Question

CRISPR/RNAi screen time course analysis

0

Entering edit mode

knaxerova ▴ 10

@knaxerova-7541

Last seen 3.7 years ago

United States

Hi everyone,

I regularly analyze high throughput genetic screens with edgeR and Limma's camera function -- great stuff. Now I am wondering whether anybody has already worked through solutions for analyzing time courses. What do you think is the best way for scoring the behavior of multiple gRNAs/shRNAs per gene at multiple time points? I know that I can do time course analysis in edgeR using splines, but what would be a good way of combining p-/q-values for individual gRNAs/shRNAs into a composite statistic? I like the GSEA-style approach of camera, but the situation for a time course would obviously be more complicated, as much more information than a simple fold change is available. I am wondering whether anybody could point me to pre-existing work or suggest an approach based on edgeR/limma functions?

Thanks so much!

Kamila

edger high-throughput screening • 1.3k views

ADD COMMENT • link 7.5 years ago knaxerova ▴ 10

score 0 · Answer 1 · 2017-06-25

One approach would be to combine the p-values using Simes' method. This yields a combined p-value against the global null hypothesis, i.e., that none of the guides for a given gene have any effect. You can do this using the combineTests function in the csaw package, given the table of statistics in the output of glmLRT and a vector specifying the gene for each guide. To facilitate interpretation, I would combine the p-values from a spline model with the log-fold changes from a linear model. The former provides a more flexible fit, while the latter will give you have an idea of whether the changes are generally going up or down over time.

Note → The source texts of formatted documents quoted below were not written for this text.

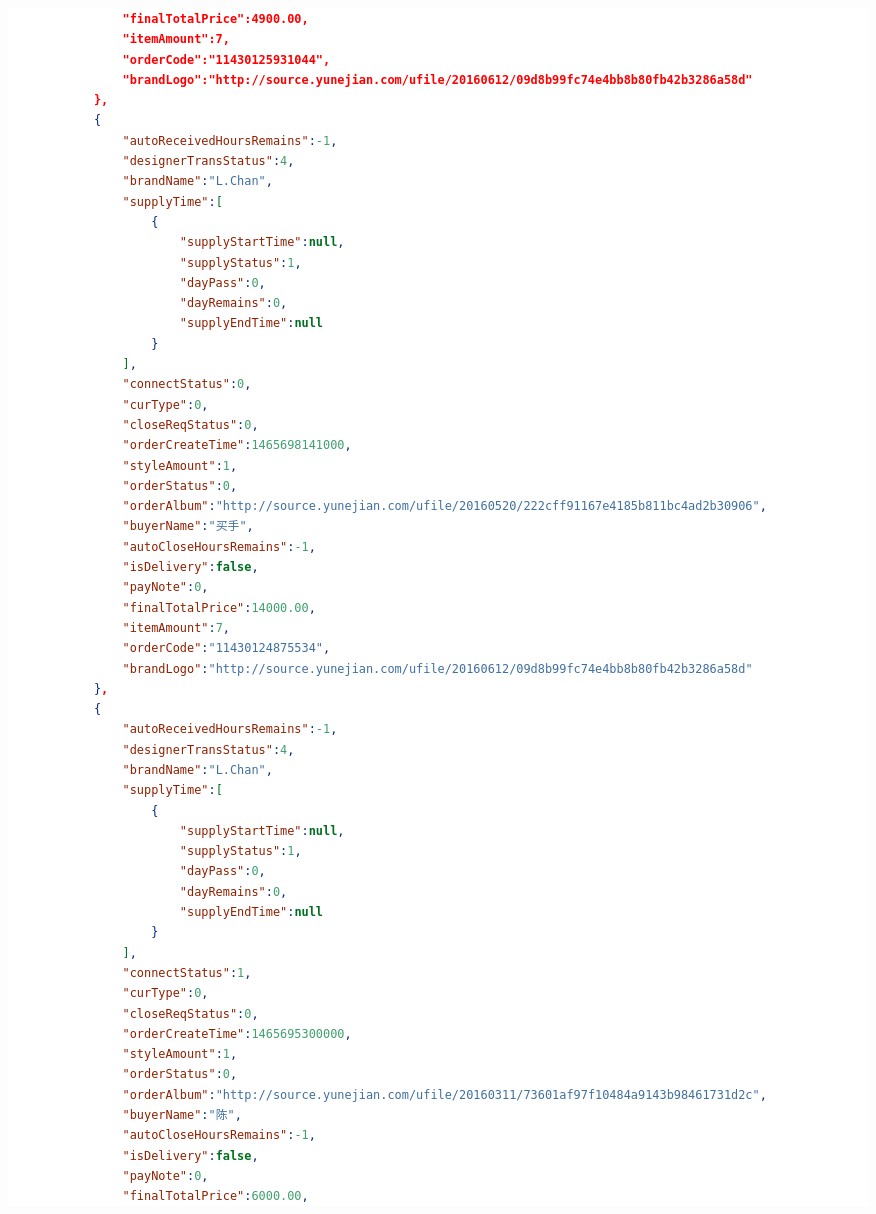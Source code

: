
 ```json
                "finalTotalPrice":4900.00,
                "itemAmount":7,
                "orderCode":"11430125931044",
                "brandLogo":"http://source.yunejian.com/ufile/20160612/09d8b99fc74e4bb8b80fb42b3286a58d"
            },
            {
                "autoReceivedHoursRemains":-1,
                "designerTransStatus":4,
                "brandName":"L.Chan",
                "supplyTime":[
                    {
                        "supplyStartTime":null,
                        "supplyStatus":1,
                        "dayPass":0,
                        "dayRemains":0,
                        "supplyEndTime":null
                    }
                ],
                "connectStatus":0,
                "curType":0,
                "closeReqStatus":0,
                "orderCreateTime":1465698141000,
                "styleAmount":1,
                "orderStatus":0,
                "orderAlbum":"http://source.yunejian.com/ufile/20160520/222cff91167e4185b811bc4ad2b30906",
                "buyerName":"买手",
                "autoCloseHoursRemains":-1,
                "isDelivery":false,
                "payNote":0,
                "finalTotalPrice":14000.00,
                "itemAmount":7,
                "orderCode":"11430124875534",
                "brandLogo":"http://source.yunejian.com/ufile/20160612/09d8b99fc74e4bb8b80fb42b3286a58d"
            },
            {
                "autoReceivedHoursRemains":-1,
                "designerTransStatus":4,
                "brandName":"L.Chan",
                "supplyTime":[
                    {
                        "supplyStartTime":null,
                        "supplyStatus":1,
                        "dayPass":0,
                        "dayRemains":0,
                        "supplyEndTime":null
                    }
                ],
                "connectStatus":1,
                "curType":0,
                "closeReqStatus":0,
                "orderCreateTime":1465695300000,
                "styleAmount":1,
                "orderStatus":0,
                "orderAlbum":"http://source.yunejian.com/ufile/20160311/73601af97f10484a9143b98461731d2c",
                "buyerName":"陈",
                "autoCloseHoursRemains":-1,
                "isDelivery":false,
                "payNote":0,
                "finalTotalPrice":6000.00,
```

Note that this isn't equivalent to a gene set test. Such tests will usually ask whether a majority of guides are DE for each gene, while Simes' method can give a low combined p-value even if only one guide is DE (as long as the p-value for that guide is low enough). This may be a problem if you're worried about false positives due to off-target effects, in which case you'd like to see many guides yielding similar results - a low combined p-value from one guide would be inappropriate. However, it's not an issue if you're mostly worried about false negatives (e.g., due to guides failing to knock down their targets), in which case detection of a gene from any number of guides would be okay. Of course, having many guides with low p-values with yield a lower combined p-value than if only one guide had a low p-value, so your top-ranked hits should be fine.

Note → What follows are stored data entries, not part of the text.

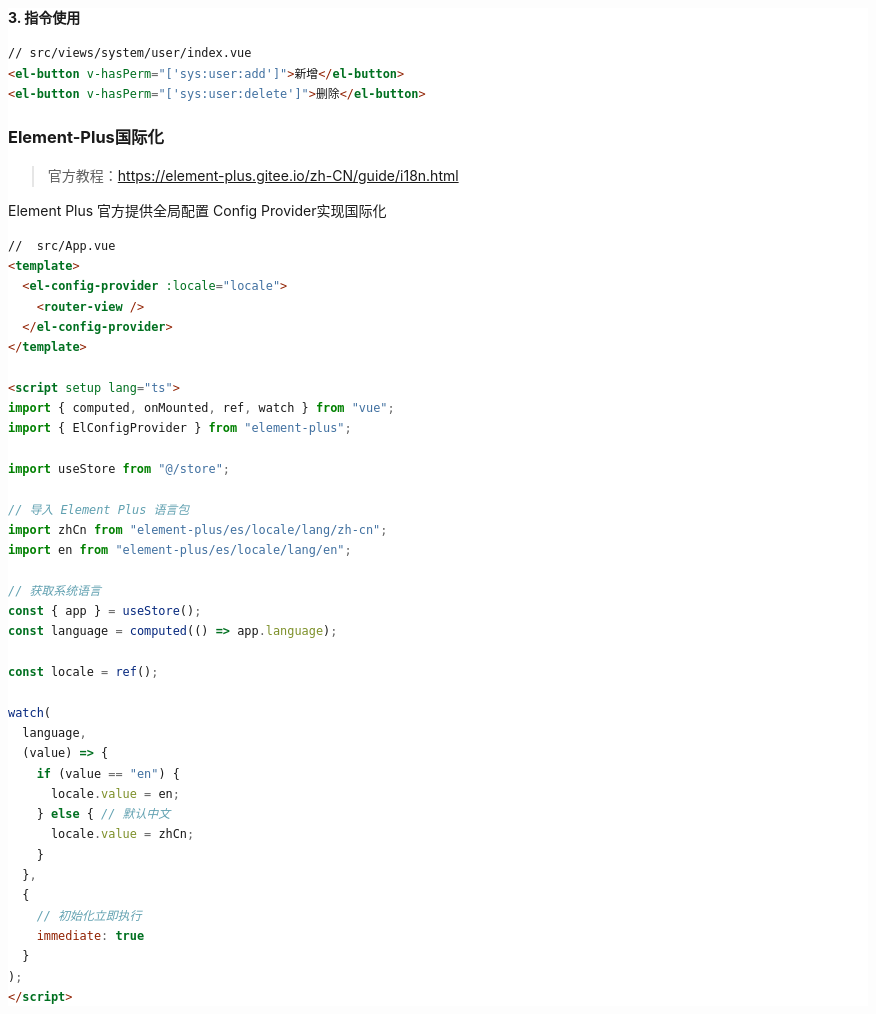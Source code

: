 **3. 指令使用**

```html
// src/views/system/user/index.vue
<el-button v-hasPerm="['sys:user:add']">新增</el-button>
<el-button v-hasPerm="['sys:user:delete']">删除</el-button>
```

### Element-Plus国际化

> 官方教程：https://element-plus.gitee.io/zh-CN/guide/i18n.html

Element Plus 官方提供全局配置 Config Provider实现国际化

```html
//  src/App.vue
<template>
  <el-config-provider :locale="locale">
    <router-view />
  </el-config-provider>
</template>

<script setup lang="ts">
import { computed, onMounted, ref, watch } from "vue";
import { ElConfigProvider } from "element-plus";

import useStore from "@/store";

// 导入 Element Plus 语言包
import zhCn from "element-plus/es/locale/lang/zh-cn";
import en from "element-plus/es/locale/lang/en";

// 获取系统语言
const { app } = useStore();
const language = computed(() => app.language);

const locale = ref();

watch(
  language,
  (value) => {
    if (value == "en") {
      locale.value = en;
    } else { // 默认中文
      locale.value = zhCn;
    }
  },
  {
    // 初始化立即执行
    immediate: true
  }
);
</script>
```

As an aside, I would have used roast instead of camera to do your gene set tests. This is because camera is a competitive gene set test, i.e., the differential expression for each set of guides is evaluated relative to all other guides. For your application, this can do some rather counterintuitive things - for example, an increase in the total number of DE guides will reduce the significance of each set of guides. This doesn't seem to make much sense; why should the significance of one gene be affected by something that happens to another (unrelated) gene? In contrast, roast is self-contained; each set is evaluated separately, which avoids this problem. Indeed, roast is quite extensively used in the F1000Research paper (see the vignette at http://bioinf.wehi.edu.au/shRNAseq).

score 0 · Answer 2 · 2017-06-26

Hi Aaron,

thank you for this great answer. I will try out Simes' method. You are pointing out a real concern with the false positives: that is something I am worried about, I will have to see what the results look like in the end. If only one guide out of 5 or 10 scores, it's a bit of a red flag. My goal is to obtain a high confidence list of genes that can be used -- as an aggregate -- in downstream analyses, so perhaps the approach needs to be a little different than if I wanted to focus on one or two candidates only. I will give Simes' a whirl and will report back.

Thanks also for recommending roast -- I did not know about this method, but I will definitely try it out. Indeed it is very counterintuitive that overall significance should be dragged down by the fact that a screen worked really well!